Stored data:

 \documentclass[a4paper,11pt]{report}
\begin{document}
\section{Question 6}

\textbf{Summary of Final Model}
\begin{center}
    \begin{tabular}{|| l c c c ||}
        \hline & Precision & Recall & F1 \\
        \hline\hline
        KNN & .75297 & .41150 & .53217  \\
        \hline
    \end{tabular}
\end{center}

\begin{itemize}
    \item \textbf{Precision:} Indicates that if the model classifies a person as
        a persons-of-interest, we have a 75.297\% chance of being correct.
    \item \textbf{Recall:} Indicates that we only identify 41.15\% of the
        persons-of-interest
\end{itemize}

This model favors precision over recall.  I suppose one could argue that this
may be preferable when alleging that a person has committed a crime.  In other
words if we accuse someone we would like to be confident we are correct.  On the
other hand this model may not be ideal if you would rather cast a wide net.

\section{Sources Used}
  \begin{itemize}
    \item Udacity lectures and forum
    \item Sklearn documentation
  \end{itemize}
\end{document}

◆ REQUIREMENT: Return each line of the data where the word "textbf" appears.

◆ WRITTEN RESPONSE:
\textbf{Summary of Final Model}
    \item \textbf{Precision:} Indicates that if the model classifies a person as
    \item \textbf{Recall:} Indicates that we only identify 41.15\% of the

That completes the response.